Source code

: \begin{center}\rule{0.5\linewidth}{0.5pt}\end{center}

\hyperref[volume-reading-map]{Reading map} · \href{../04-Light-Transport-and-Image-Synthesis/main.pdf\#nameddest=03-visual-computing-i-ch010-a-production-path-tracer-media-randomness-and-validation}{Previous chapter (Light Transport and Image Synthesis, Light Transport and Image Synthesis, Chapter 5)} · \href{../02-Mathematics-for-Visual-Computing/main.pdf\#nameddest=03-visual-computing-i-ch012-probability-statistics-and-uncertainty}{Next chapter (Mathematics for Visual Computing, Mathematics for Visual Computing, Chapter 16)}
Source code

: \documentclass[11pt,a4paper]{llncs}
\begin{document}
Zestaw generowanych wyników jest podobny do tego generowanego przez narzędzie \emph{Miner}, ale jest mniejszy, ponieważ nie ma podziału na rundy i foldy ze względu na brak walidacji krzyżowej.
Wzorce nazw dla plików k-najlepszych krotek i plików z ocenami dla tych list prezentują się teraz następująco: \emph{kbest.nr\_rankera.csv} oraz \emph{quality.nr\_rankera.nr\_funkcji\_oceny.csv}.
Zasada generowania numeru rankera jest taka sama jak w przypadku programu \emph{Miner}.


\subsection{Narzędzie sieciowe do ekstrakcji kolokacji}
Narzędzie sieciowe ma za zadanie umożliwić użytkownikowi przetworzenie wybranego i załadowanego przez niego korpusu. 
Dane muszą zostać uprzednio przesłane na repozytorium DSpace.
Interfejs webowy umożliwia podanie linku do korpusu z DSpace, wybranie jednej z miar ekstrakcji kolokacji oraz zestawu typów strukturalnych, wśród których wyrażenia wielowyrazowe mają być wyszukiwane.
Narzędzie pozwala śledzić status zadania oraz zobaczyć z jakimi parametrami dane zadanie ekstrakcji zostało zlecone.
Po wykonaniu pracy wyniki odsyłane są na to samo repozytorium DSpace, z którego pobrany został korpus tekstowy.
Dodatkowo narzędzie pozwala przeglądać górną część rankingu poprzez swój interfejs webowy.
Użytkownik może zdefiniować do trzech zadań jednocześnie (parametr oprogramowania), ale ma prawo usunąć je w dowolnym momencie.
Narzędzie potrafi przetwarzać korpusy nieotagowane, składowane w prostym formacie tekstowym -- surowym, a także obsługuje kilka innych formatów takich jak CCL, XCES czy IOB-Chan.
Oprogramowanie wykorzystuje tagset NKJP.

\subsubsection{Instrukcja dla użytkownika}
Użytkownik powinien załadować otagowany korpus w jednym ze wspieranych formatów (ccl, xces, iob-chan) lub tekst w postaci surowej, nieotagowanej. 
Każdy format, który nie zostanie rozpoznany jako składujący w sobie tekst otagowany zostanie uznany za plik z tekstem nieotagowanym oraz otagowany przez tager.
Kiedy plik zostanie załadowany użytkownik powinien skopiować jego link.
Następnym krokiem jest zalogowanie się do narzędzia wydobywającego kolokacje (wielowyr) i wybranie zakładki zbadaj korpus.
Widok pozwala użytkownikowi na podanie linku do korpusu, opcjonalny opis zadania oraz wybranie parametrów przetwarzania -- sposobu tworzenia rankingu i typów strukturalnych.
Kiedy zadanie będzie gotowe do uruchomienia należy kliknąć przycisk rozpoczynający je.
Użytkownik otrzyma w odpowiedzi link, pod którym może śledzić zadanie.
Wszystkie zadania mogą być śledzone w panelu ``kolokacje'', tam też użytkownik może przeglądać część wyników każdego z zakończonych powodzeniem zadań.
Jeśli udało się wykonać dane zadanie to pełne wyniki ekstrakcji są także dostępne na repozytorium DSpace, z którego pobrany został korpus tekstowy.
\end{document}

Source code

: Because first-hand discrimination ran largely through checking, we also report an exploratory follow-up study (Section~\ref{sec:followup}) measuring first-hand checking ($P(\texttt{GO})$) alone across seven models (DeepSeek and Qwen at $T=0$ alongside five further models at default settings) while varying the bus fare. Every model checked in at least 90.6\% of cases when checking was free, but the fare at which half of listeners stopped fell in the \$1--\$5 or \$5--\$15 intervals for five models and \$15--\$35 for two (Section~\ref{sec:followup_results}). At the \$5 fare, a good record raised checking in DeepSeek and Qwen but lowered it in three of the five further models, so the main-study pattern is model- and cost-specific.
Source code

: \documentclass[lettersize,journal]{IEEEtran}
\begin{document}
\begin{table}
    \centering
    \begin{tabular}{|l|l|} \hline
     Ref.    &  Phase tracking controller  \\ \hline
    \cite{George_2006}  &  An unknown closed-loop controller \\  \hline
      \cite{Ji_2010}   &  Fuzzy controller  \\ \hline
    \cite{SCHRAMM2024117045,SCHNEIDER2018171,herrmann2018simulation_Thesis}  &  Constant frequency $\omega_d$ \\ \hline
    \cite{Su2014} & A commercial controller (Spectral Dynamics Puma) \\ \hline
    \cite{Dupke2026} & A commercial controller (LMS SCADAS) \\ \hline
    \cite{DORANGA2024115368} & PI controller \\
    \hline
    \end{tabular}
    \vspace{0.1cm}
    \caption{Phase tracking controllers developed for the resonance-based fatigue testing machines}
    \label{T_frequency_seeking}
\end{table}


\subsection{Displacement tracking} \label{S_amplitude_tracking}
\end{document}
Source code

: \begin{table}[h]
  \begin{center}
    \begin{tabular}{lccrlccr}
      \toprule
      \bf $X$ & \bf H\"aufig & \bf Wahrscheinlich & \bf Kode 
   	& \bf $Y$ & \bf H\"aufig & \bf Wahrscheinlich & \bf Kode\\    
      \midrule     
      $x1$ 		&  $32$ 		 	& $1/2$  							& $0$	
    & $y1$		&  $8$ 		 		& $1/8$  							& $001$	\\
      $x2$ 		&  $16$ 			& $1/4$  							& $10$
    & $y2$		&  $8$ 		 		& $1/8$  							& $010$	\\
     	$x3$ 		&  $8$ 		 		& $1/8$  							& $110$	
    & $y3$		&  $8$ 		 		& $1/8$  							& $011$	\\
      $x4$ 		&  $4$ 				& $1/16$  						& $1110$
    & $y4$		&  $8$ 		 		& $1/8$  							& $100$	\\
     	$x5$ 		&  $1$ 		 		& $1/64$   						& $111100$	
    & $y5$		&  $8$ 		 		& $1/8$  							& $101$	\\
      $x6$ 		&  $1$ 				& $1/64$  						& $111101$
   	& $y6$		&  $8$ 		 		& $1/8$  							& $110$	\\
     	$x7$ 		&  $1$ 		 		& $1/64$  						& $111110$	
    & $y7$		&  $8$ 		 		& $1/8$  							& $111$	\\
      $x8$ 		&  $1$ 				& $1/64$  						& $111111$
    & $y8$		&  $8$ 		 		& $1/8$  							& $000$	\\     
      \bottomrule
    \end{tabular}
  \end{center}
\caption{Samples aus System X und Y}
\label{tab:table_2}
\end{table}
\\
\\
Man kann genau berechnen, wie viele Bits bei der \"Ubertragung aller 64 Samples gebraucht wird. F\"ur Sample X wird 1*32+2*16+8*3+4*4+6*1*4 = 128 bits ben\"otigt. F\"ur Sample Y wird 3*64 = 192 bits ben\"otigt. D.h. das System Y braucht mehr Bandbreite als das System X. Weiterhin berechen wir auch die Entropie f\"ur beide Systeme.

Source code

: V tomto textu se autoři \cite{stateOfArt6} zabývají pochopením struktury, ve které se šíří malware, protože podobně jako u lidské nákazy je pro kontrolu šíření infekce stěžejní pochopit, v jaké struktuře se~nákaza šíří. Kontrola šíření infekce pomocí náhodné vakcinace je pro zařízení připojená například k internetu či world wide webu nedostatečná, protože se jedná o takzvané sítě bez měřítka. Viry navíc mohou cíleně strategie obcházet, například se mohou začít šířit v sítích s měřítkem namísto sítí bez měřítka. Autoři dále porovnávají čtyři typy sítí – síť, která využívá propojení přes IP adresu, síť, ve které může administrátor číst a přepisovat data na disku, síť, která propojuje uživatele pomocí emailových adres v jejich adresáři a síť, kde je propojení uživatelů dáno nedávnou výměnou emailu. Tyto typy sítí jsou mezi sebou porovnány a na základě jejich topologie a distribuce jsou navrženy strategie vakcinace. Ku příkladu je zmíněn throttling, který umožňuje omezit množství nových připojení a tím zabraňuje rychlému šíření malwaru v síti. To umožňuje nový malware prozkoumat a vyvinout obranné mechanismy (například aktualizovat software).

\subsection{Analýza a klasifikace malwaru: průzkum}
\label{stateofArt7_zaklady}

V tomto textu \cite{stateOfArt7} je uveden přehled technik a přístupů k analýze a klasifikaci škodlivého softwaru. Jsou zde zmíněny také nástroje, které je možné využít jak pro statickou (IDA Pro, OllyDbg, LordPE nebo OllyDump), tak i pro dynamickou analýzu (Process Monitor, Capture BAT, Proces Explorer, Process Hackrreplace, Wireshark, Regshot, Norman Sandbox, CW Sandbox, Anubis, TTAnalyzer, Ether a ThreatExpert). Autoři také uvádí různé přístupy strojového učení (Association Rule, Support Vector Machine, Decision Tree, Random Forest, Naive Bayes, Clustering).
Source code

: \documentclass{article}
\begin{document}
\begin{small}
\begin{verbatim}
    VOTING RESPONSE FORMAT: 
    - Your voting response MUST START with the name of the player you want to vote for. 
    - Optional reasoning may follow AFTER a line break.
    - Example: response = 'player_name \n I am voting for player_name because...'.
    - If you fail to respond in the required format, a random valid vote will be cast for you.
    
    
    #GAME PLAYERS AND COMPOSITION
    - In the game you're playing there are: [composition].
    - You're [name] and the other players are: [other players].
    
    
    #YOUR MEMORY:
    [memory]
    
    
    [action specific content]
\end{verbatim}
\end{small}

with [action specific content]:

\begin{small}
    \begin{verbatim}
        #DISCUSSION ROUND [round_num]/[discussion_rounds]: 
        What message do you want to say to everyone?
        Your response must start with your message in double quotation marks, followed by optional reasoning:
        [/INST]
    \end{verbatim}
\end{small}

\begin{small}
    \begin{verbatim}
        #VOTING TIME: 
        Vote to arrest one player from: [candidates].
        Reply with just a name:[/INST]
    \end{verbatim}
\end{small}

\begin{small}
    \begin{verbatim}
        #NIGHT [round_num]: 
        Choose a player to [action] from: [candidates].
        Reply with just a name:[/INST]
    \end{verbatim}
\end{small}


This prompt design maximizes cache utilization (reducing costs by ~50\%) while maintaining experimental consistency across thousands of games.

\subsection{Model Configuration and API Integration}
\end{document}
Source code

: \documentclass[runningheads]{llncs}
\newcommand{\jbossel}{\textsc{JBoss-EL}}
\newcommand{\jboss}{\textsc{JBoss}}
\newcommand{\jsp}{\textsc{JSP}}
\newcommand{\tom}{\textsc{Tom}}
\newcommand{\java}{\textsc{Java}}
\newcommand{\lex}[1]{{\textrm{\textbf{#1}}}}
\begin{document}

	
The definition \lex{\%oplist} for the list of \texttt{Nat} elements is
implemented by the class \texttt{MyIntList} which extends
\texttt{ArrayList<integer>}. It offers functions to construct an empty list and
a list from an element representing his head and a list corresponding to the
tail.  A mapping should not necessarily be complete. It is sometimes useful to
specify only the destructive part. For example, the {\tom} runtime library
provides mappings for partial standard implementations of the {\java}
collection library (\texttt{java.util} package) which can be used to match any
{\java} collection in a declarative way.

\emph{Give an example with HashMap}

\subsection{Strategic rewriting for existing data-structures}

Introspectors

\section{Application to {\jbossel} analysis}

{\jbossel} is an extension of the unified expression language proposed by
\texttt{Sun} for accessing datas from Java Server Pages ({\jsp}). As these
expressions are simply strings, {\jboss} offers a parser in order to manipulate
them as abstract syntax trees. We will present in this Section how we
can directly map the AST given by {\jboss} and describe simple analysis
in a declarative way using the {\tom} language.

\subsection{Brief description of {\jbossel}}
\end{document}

* EXERCISE PROMPT
Report every line of the entries that carries the word "jbossel".

* SOLVED PROBLEM
\newcommand{\jbossel}{\textsc{JBoss-EL}}
\section{Application to {\jbossel} analysis}
{\jbossel} is an extension of the unified expression language proposed by
\subsection{Brief description of {\jbossel}}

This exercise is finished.